Reading the following paper and blogs:

Blackwell GPUs introduces native hardware support for Microscaling (MX) formats. While theoretically offering 2x throughput over BF16, realizing these gains requires a fundamental departure from standard FP8 recipes. Successful implementation relies on a “bimodal” strategy: a numerical recipe that defies OCP v1.0 standards to ensure convergence, and a systems recipe that completely redesigns memory hierarchy usage to prevent quantization overhead from erasing compute gains.


The Numerical Recipe: Stability via Precision

Standard FP8 training (e.g., on H100s) typically relies on “per-tensor” scaling, necessitating the E5M2 format for gradients to handle high dynamic range. MXFP8 shifts this paradigm by using fine-grained block scaling (groups of 32 elements), which locally absorbs dynamic range requirements.

  • Universal E4M3 is Mandatory: Contrary to conventional wisdom, E4M3 should be used for all tensors: weights, activations, and notably, activation gradients.
    • Insight: Because the shared block scale ($E8M0$) handles the magnitude, the element type ($E4M3$) can dedicate its bits to precision (3 mantissa bits) rather than range. Ablation studies show that using E5M2 for gradients in MXFP8 leads to perplexity degradation, while E4M3 matches BF16 parity.
  • The “Ceiling” Rounding Protocol: The OCP v1.0 specification suggests a rounding method that effectively floors the scale factor. This is numerically dangerous for MXFP8.
    • The Flaw: If the scale is rounded down, $V/Scale$ may overflow the maximum representable value of the 8-bit format.
    • The Fix: Use a Ceiling/Round-Up algorithm for scale calculation. This ensures the scale is always large enough to map the input values within the valid quantization range, eliminating training instability.

The Systems Recipe: The “Tensor Memory” Constraint

Achieving the theoretical hardware speedups requires navigating the Blackwell architecture’s new memory hierarchy, specifically Tensor Memory (TMEM). A direct port of Hopper kernels will likely result in performance worse than BF16.

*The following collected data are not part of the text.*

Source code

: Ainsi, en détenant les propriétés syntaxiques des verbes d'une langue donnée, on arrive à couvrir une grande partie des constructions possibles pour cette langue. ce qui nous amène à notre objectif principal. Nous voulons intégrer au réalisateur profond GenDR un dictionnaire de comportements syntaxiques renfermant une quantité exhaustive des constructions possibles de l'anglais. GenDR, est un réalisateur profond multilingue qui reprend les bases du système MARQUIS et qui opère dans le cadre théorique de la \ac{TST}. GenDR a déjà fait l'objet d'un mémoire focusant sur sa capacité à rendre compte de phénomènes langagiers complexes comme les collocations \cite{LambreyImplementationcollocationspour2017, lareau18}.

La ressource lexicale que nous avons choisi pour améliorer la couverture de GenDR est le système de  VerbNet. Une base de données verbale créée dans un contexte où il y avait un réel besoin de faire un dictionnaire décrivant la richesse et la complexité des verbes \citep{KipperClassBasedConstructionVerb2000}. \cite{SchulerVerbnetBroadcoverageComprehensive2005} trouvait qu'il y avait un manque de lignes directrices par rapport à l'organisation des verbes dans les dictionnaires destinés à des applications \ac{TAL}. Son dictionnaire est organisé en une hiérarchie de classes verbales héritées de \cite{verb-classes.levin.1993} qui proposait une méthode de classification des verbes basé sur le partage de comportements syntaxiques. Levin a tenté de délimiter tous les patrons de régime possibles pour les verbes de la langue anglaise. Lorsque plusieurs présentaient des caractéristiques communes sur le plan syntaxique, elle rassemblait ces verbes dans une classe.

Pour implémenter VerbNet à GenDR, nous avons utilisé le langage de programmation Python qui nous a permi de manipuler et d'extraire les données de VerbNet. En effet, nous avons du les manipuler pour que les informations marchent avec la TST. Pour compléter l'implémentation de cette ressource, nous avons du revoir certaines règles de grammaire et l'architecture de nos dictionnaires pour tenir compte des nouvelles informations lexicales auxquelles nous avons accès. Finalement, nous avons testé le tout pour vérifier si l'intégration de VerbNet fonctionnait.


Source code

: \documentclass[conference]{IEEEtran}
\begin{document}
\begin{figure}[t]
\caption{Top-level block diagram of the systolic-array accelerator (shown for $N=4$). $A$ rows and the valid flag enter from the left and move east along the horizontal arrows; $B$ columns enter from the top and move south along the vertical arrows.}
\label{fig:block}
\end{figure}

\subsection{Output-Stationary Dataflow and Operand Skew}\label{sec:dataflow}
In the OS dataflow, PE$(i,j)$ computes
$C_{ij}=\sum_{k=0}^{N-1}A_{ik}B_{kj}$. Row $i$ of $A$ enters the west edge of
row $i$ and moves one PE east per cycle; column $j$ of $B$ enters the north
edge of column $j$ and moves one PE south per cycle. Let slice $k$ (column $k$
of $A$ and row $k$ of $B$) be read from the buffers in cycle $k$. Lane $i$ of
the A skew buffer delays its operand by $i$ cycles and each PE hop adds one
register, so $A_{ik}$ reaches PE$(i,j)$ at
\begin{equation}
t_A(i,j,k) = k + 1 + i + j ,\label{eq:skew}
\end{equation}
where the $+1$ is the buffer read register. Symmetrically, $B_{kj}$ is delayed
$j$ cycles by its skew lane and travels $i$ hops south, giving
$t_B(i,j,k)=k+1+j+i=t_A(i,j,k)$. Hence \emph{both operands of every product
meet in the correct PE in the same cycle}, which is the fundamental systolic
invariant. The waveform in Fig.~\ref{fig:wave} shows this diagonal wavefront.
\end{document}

  • The Trap of Dequantization: Blackwell Tensor Cores accumulate results in TMEM, not registers. Attempting to dequantize results using CUDA cores requires a round-trip (TMEM $\to$ Reg $\to$ CUDA Core $\to$ TMEM) that creates massive pipeline bubbles, potentially taking 1.76x longer than the matrix math itself.
    • Solution: Use the tcgen05.mma instruction. This hardware intrinsic handles block scaling and accumulation entirely within the Tensor Core/TMEM pipeline, avoiding the CUDA core bottleneck.
  • Memory Bandwidth & Quantization Overhead: Quantization is memory-bound. Naive kernels (e.g., standard libraries) often cap at ~4.5 TB/s, which can consume up to 40% of the total step time.
    • Optimization: Custom kernels are required to push bandwidth to 6.2+ TB/s. Crucially, these kernels must output scale factors directly in the specific, swizzled layout expected by tcgen05, avoiding runtime reshapes that kill performance.
  • The “Persistent Grid” Data Flow: The optimal data path for scale factors avoids the register file entirely. The pipeline must move scales from HBM $\to$ Shared Memory (SMEM) $\to$ TMEM using asynchronous copy instructions (cp.async.bulk and tcgen05.cp). This preserves the “tensor vibe” and maximizes occupancy.

Domain Specifics: Mixture-of-Experts (MoE)

MoE models introduce unique challenges due to irregular memory access patterns.

  • Grouped GEMMs: Standard kernels fail here. Need Grouped Wgrad/Dgrad kernels.
  • Supergrouping: To prevent cache thrashing, “supergrouping” heuristics must be applied per expert. This organizes blocks to ensure the output matrix region computed by SMs is as square as possible, maximizing L2 cache reuse.

Technical Synthesis & “Gotchas”

Feature Standard FP8 (Hopper) MXFP8 Recipe (Blackwell) Reason
Gradient Format E5M2 E4M3 Block scaling handles range; gradients need precision.
Scale Rounding Floor (Standard) Ceil / Round Up Prevents overflow in quantized blocks.
Accumulation Registers TMEM Hardware architecture change; CUDA cores are too slow for dequant.
Kernel Mode Warp-synchronous 2-CTA / Async tcgen05 allows 2 SMs to share B-matrix, reducing HBM traffic.